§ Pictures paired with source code
+++

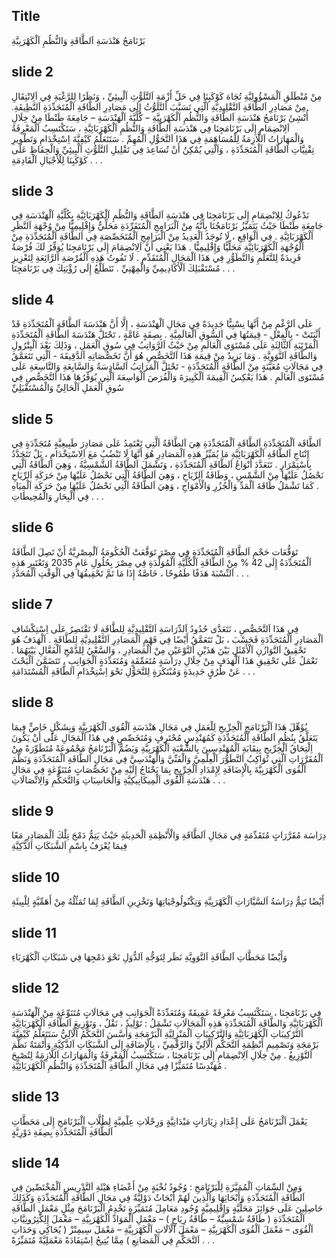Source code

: ## Title

بَرْنَامَجُ هَنْدَسَةِ اَلطَّاقَةِ وَالنُّظُمِ اَلْكَهْرَبِيَّةِ

## slide 2

مِنْ مُنْطَلَقِ اَلْمَسْؤُولِيَّةِ تُجَاهَ كَوْكَبِنَا فِي حَلِّ أَزْمَةِ اَلتَّلَوُّثِ اَلْبِيئِيِّ ، وَنَظَرًا لِلرَّغْبَةِ فِي اَلِانْتِقَالِ مِنْ مَصَادِرِ اَلطَّاقَةِ اَلتَّقْلِيدِيَّةِ اَلَّتِي تَسَبَّبَ اَلتَّلَوُّثُ إِلَى مَصَادِرِ اَلطَّاقَةِ اَلْمُتَجَدِّدَةِ اَلنَّظِيفَةِ. أُنْشِئَ بَرْنَامَجُ هَنْدَسَةِ اَلطَّاقَةِ وَالنُّظُمِ اَلْكَهْرَبِيَّةِ – كُلِّيَّةَ اَلْهَنْدَسَةِ – جَامِعَةَ طَنْطَا مِنْ خِلَالِ اَلِانْضِمَامِ إِلَى بَرْنَامَجِنَا فِي هَنْدَسَةِ اَلطَّاقَةِ وَالنُّظُمِ اَلْكَهْرَبَائِيَّةِ ، سَتَكْتَسِبُ اَلْمَعْرِفَةُ وَالْمَهَارَاتُ اَللَّازِمَةُ لِلْمُسَاهَمَةِ فِي هَذَا اَلتَّحَوُّلِ اَلْمُهِمِّ . سَتَتَعَلَّمُ كَيْفِيَّةَ اِسْتِخْدَامِ وَتَطْوِيرِ تِقْنِيَّاتِ اَلطَّاقَةِ اَلْمُتَجَدِّدَةِ ، وَاَلَّتِي يُمْكِنُ أَنْ تُسَاعِدَ فِي تَقْلِيلِ اَلتَّلَوُّثِ اَلْبِيئِيِّ وَالْحِفَاظِ عَلَى كَوْكَبِنَا لِلْأَجْيَالِ اَلْقَادِمَةِ . . .

## slide 3

نَدْعُوكُ لِلِانْضِمَامِ إِلَى بَرْنَامَجِنَا فِي هَنْدَسَةِ اَلطَّاقَةِ وَالنُّظُمِ اَلْكَهْرَبَائِيَّةِ بِكُلِّيَّةِ اَلْهَنْدَسَةِ فِي جَامِعَةِ طَنْطَا حَيْثُ يَتَمَيَّزُ بَرْنَامَجُنَا بِأَنَّهُ مِنْ اَلْبَرَامِجِ اَلْمُتَفَرِّدَةِ مَحَلِّيٌّ وَإِقْلِيمِيًّا مِنْ وُجْهَةِ اَلنَّظَرِ اَلْكَهْرَبَائِيَّةِ . فِي اَلْوَاقِعِ ، لَا تُوجَدُ اَلْعَدِيدُ مِنْ اَلْبَرَامِجِ اَلْمُتَخَصِّصَةِ فِي اَلطَّاقَةِ اَلْمُتَجَدِّدَةِ مِنْ اَلْوُجْهَةِ اَلْكَهْرَبَائِيَّةِ مَحَلِّيًّا وَإِقْلِيمِيًّا . هَذَا يَعْنِي أَنَّ اَلِانْضِمَامَ إِلَى بَرْنَامَجِنَا يُوَفِّرُ لَكَ فُرْصَةٌ فَرِيدَةٌ لِلتَّعَلُّمِ وَالتَّطَوُّرِ فِي هَذَا اَلْمَجَالِ اَلْمُتَقَدِّمِ . لَا تَفُوتُ هَذِهِ اَلْفُرْصَةِ اَلرَّائِعَةِ لِتَعْزِيزِ مُسْتَقْبَلِكَ اَلْأَكَادِيمِيِّ وَالْمِهْنِيِّ . نَتَطَلَّعُ إِلَى رُؤْيَتِكَ فِي بَرْنَامَجِنَا . . .

## slide 4

عَلَى اَلرَّغْمِ مِنْ أَنَّهَا نِسْبِيًّا جَدِيدَةً فِي مَجَالِ اَلْهَنْدَسَةِ ، إِلَّا أَنَّ هَنْدَسَةَ اَلطَّاقَةِ اَلْمُتَجَدِّدَةِ قَدْ أَثْبَتَتْ - بِالْفِعْلِ - قِيمَتُهَا فِي اَلسُّوقِ اَلْعَالَمِيَّةِ . بِصِفَةٍ عَامَّةٍ ، تَحْتَلَّ هَنْدَسَةَ اَلطَّاقَةِ اَلْمُتَجَدِّدَةِ اَلْمَرْتَبَةِ اَلثَّالِثَةِ عَلَى مُسْتَوَى اَلْعَالَمِ مِنْ حَيْثُ اَلرَّوَاتِبُ فِي سُوقِ اَلْعَمَلِ ، وَذَلِكَ بَعْدَ اَلْبِتْرُولِ وَالطَّاقَةِ اَلنَّوَوِيَّةِ . وَمَا يَزِيدُ مِنْ قِيمَةِ هَذَا اَلتَّخَصُّصِ هُوَ أَنَّ تَخَصُّصَاتِهِ اَلدَّقِيقَةَ - اَلَّتِي تَتَعَمَّقُ فِي مَجَالَاتٍ مُعَيَّنَةٍ مِنْ اَلطَّاقَةِ اَلْمُتَجَدِّدَةِ - تَحْتَلَّ اَلْمَرَاتِبُ اَلسَّادِسَةُ وَالسَّابِعَةِ وَالتَّاسِعَةِ عَلَى مُسْتَوَى اَلْعَالَمِ . هَذَا يَعْكِسُ اَلْقِيمَةَ اَلْكَبِيرَةَ وَالْفُرَصَ اَلْوَاسِعَةَ اَلَّتِي يُوَفِّرُهَا هَذَا اَلتَّخَصُّصِ فِي سُوقِ اَلْعَمَلِ اَلْحَالِيِّ وَالْمُسْتَقْبَلِيِّ

## slide 5

اَلطَّاقَة اَلْمُتَجَدِّدَةِ اَلطَّاقَةِ اَلْمُتَجَدِّدَةِ هِيَ اَلطَّاقَةُ اَلَّتِي تَعْتَمِدُ عَلَى مَصَادِرَ طَبِيعِيَّةٍ مُتَجَدِّدَةٍ فِي إِنْتَاجِ اَلطَّاقَةِ اَلْكَهْرَبَائِيَّةِ مَا يُمَيِّزُ هَذِهِ اَلْمَصَادِرِ هُوَ أَنَّهَا لَا تَنْضُبُ مَعَ اَلِاسْتِخْدَامِ ، بَلْ تَتَجَدَّدُ بِاسْتِمْرَارٍ . تَتَعَدَّدَ أَنْوَاعُ اَلطَّاقَةِ اَلْمُتَجَدِّدَةِ ، وَتَشْمَلَ اَلطَّاقَةُ اَلشَّمْسِيَّةُ ، وَهِيَ اَلطَّاقَةُ اَلَّتِي نَحْصُلُ عَلَيْهَا مِنْ اَلشَّمْسِ ، وَطَاقَةُ اَلرِّيَاحِ ، وَهِيَ اَلطَّاقَةُ اَلَّتِي نَحْصُلُ عَلَيْهَا مِنْ حَرَكَةِ اَلرِّيَاحِ . كَمَا تَشْمَلُ طَاقَةَ اَلْمَدِّ وَالْجُزُرِ وَالْأَمْوَاجِ ، وَهِيَ اَلطَّاقَةُ اَلَّتِي نَحْصُلُ عَلَيْهَا مِنْ حَرَكَةِ اَلْمِيَاهِ فِي اَلْبِحَارِ وَالْمُحِيطَاتِ . . .
## slide 6

تَوَقُّعَات حَجْمِ اَلطَّاقَةِ اَلْمُتَجَدِّدَةِ فِي مِصْرَ تَوَقَّعَتْ اَلْحُكُومَةُ اَلْمِصْرِيَّةُ أَنْ تَصِلَ اَلطَّاقَةُ اَلْمُتَجَدِّدَةُ إِلَى 42 % مِنْ اَلطَّاقَةِ اَلْكُلِّيَّةِ اَلْمُوَلَّدَةِ فِي مِصْرَ بِحُلُولِ عَامِ 2035 وَتَعْتَبِر هَذِهِ اَلنِّسْبَةَ هَدَفًا طَمُوحًا ، خَاصَّةٌ إِذَا مَا تَمَّ تَحْقِيقُهَا فِي اَلْوَقْتِ اَلْمُحَدَّدِ . . .

## slide 7

فِي هَذَا اَلتَّخَصُّصِ ، نَتَعَدَّى حُدُودُ اَلدِّرَاسَةِ اَلتَّقْلِيدِيَّةِ لِلطَّاقَةِ لَا تَقْتَصِرُ عَلَى اِسْتِكْشَافِ اَلْمَصَادِرِ اَلْمُتَجَدِّدَةِ فَحَسْبَ ، بَلْ تَتَعَمَّقُ أَيْضًا فِي فَهْمِ اَلْمَصَادِرِ اَلتَّقْلِيدِيَّةِ لِلطَّاقَةِ . اَلْهَدَفُ هُوَ تَحْقِيقُ اَلتَّوَازُنِ اَلْأَمْثَلِ بَيْنَ هَذَيْنِ اَلنَّوْعَيْنِ مِنْ اَلْمَصَادِرِ ، وَالسَّعْيُ لِلدَّمْجِ اَلْفَعَّالِ بَيْنَهُمَا . نَعْمَلُ عَلَى تَحْقِيقِ هَذَا اَلْهَدَفِ مِنْ خِلَالِ دِرَاسَةٍ مُتَعَمِّقَةٍ وَمُتَعَدِّدَةٍ اَلْجَوَانِبِ ، تَتَضَمَّنَ اَلْبَحْثَ عَنْ طُرُقٍ جَدِيدَةٍ وَمُبْتَكَرَةٍ لِلتَّحَوُّلِ نَحْوَ اِسْتِخْدَامِ اَلطَّاقَةِ اَلْمُسْتَدَامَةِ . . .

## slide 8

يُؤَهِّلَ هَذَا اَلْبَرْنَامَجِ اَلْخِرِّيجِ لِلْعَمَلِ فِي مَجَالِ هَنْدَسَةِ اَلْقُوَى اَلْكَهْرَبِيَّةِ وَبِشَكْلٍ خَاصٍّ فِيمَا يَتَعَلَّقُ بِنُظُمِ اَلطَّاقَةِ اَلْمُتَجَدِّدَةِ كَمُهَنْدِسٍ مُحْتَرِفٍ وَمُتَخَصِّصٍ فِي هَذَا اَلْمَجَالِ عَلَى أَنْ يَكُونَ اِلْتِحَاقُ اَلْخِرِّيجِ بِنِقَابَةِ اَلْمُهَنْدِسِينَ بِالشُّعْبَةِ اَلْكَهْرَبِيَّةِ وَيَضُمُّ اَلْبَرْنَامَجُ مَجْمُوعَةً مُتَطَوِّرَةً مِنْ اَلْمُقَرَّرَاتِ اَلَّتِي تُوَاكِبُ اَلتَّطَوُّرَ اَلْعِلْمِيَّ وَالْفَنِّيَّ وَالْهَنْدَسِيَّ فِي مَجَالِ اَلطَّاقَةِ اَلْمُتَجَدِّدَةِ وَنَظَّمَ اَلْقُوَى اَلْكَهْرَبِيَّةَ بِالْإِضَافَةِ لِإِمْدَادِ اَلْخِرِّيجِ بِمَا يَحْتَاجُ إِلَيْهِ مِنْ تَخَصُّصَاتٍ مُتَنَوِّعَةٍ فِي مَجَالِ هَنْدَسَةِ اَلْقُوَى اَلْمِيكَانِيكِيَّةِ وَالْحَاسِبَاتِ وَالتَّحَكُّمِ وَالِاتِّصَالَاتِ . . .

## slide 9

دِرَاسَة مُقَرَّرَاتٍ مُتَقَدِّمَةٍ فِي مَجَالِ اَلطَّاقَةِ وَالْأَنْظِمَةِ اَلْحَدِيثَةِ حَيْثُ يَتِمُّ دَمْجَ تِلْكَ اَلْمَصَادِرِ مَعًا فِيمَا يُعْرَفُ بِاسْمِ اَلشَّبَكَاتِ اَلذَّكِيَّةِ

## slide 10

أَيْضًا تَتِمُّ دِرَاسَةُ اَلسَّيَّارَاتِ اَلْكَهْرَبِيَّةِ وَتِكْنُولُوجْيَاتِهَا وَتَخْزِينِ اَلطَّاقَةِ لِمَا تُمَثِّلُهُ مِنْ أَهَمِّيَّةٍ لِلْبِيئَةِ

## slide 11

وَأَيْضًا مَحَطَّاتِ اَلطَّاقَةِ اَلنَّوَوِيَّةِ نَظَر لِتَوَجُّهِ اَلدُّوَلِ نَحْوَ دَمْجِهَا فِي شَبَكَاتِ اَلْكَهْرَبَاءِ

## slide 12

فِي بَرْنَامَجِنَا ، سَتَكْتَسِبُ مَعْرِفَةً عَمِيقَةً وَمُتَعَدِّدَةً اَلْجَوَانِبِ فِي مَجَالَاتٍ مُتَنَوِّعَةٍ مِنْ اَلْهَنْدَسَةِ اَلْكَهْرَبَائِيَّةِ وَالطَّاقَةِ اَلْمُتَجَدِّدَةِ هَذِهِ اَلْمَجَالَاتِ تَشْمَلُ : تَوْلِيدٌ ، نَقْلٌ ، وَتَوْزِيعَ اَلطَّاقَةِ اَلْكَهْرَبَائِيَّةِ اَلتَّرْكِيبَاتِ اَلْكَهْرَبَائِيَّةِ وَالتَّرْكِيبَاتِ اَلْمَنْزِلِيَّةِ اَلْبَرْمَجَةِ وَأَسَّسَ اَلتَّحَكُّمُ اَلْآلِيُّ سَتَتَعَلَّمُ كَيْفِيَّةَ بَرْمَجَةِ وَتَصْمِيمِ أَنْظِمَةِ اَلتَّحَكُّمِ اَلْآلِيِّ وَالرَّقْمِيِّ ، بِالْإِضَافَةِ إِلَى اَلشَّبَكَاتِ اَلذَّكِيَّةِ وَأَتْمَتَةٌ نَظَّمَ اَلتَّوْزِيعُ . مِنْ خِلَالِ اَلِانْضِمَامِ إِلَى بَرْنَامَجِنَا ، سَتَكْتَسِبُ اَلْمَعْرِفَةُ وَالْمَهَارَاتُ اَللَّازِمَةُ لِتُصْبِحَ مُهَنْدِسًا مُتَمَيِّزًا فِي مَجَالِ اَلطَّاقَةِ اَلْمُتَجَدِّدَةِ وَالنُّظُمِ اَلْكَهْرَبَائِيَّةِ .

## slide 13

يَعْمَلَ اَلْبَرْنَامَجُ عَلَى إِعْدَادِ زِيَارَاتٍ مَيْدَانِيَّةٍ وَرِحْلَاتِ عِلْمِيَّةٍ لِطُلَّابِ اَلْبَرْنَامَجِ إِلَى مَحَطَّاتِ اَلطَّاقَةِ اَلْمُتَجَدِّدَةِ بِصِفَةِ دَوْرِيَّةٍ

## slide 14

وَمِنْ اَلسِّمَاتِ اَلْمُمَيَّزَةِ لِلْبَرْنَامَجِ : وُجُودُ نُخْبَةٍ مِنْ أَعْضَاءِ هَيْئَةِ اَلتَّدْرِيسِ اَلْمُخْتَصِّينَ فِي اَلطَّاقَةِ اَلْمُتَجَدِّدَةِ وَأَبْحَاثِهَا وَاَلَّذِينَ لَهُمْ أَبْحَاثٌ دَوْلِيَّةٌ فِي مَجَالِ اَلطَّاقَةِ اَلْمُتَجَدِّدَةِ وَكَذَلِكَ حَاصِلِينَ عَلَى جَوَائِزَ مَحَلِّيَّةٍ وَإِقْلِيمِيَّةٍ وُجُودِ مَعَامِلَ مُتَمَيِّزَةٍ تَخْدِمُ اَلْبَرْنَامَجَ مِثْلٍ مَعْمَلِ اَلطَّاقَةِ اَلْمُتَجَدِّدَةِ ( طَاقَةٌ شَمْسِيَّةٌ – طَاقَةُ رِيَاحٍ ) – مَعْمَلِ اَلْمَوَادِّ اَلْكَهْرَبِيَّةِ – مَعْمَلَ إِلِكْتِرُونِيَّاتِ اَلْقُوَى – مَعْمَلَ اَلْقُوَى اَلْكَهْرَبِيَّةِ – مَعْمَلَ اَلْآلَاتِ اَلْكَهْرَبِيَّةِ – مَعْمَلَ سِيمِنْزْ ( يُحَاكِي وَحَدَاتِ اَلتَّحَكُّمِ فِي اَلْمَصَانِعِ ) مِمَّا يُتِيحُ اِسْتِفَادَةً مَعْمَلِيَّةً مُتَمَيِّزَةً . . .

+++

§ INSTRUCTIONS FOR THE TASK
Reproduce, character for character, only the lines of the preceding data that start at the line with "دِرَاسَة مُقَرَّرَاتٍ مُتَقَدِّمَةٍ" and end at the line with "## slide 12", both included.

§ RESULT FOR THIS TASK
دِرَاسَة مُقَرَّرَاتٍ مُتَقَدِّمَةٍ فِي مَجَالِ اَلطَّاقَةِ وَالْأَنْظِمَةِ اَلْحَدِيثَةِ حَيْثُ يَتِمُّ دَمْجَ تِلْكَ اَلْمَصَادِرِ مَعًا فِيمَا يُعْرَفُ بِاسْمِ اَلشَّبَكَاتِ اَلذَّكِيَّةِ

## slide 10

أَيْضًا تَتِمُّ دِرَاسَةُ اَلسَّيَّارَاتِ اَلْكَهْرَبِيَّةِ وَتِكْنُولُوجْيَاتِهَا وَتَخْزِينِ اَلطَّاقَةِ لِمَا تُمَثِّلُهُ مِنْ أَهَمِّيَّةٍ لِلْبِيئَةِ

## slide 11

وَأَيْضًا مَحَطَّاتِ اَلطَّاقَةِ اَلنَّوَوِيَّةِ نَظَر لِتَوَجُّهِ اَلدُّوَلِ نَحْوَ دَمْجِهَا فِي شَبَكَاتِ اَلْكَهْرَبَاءِ

## slide 12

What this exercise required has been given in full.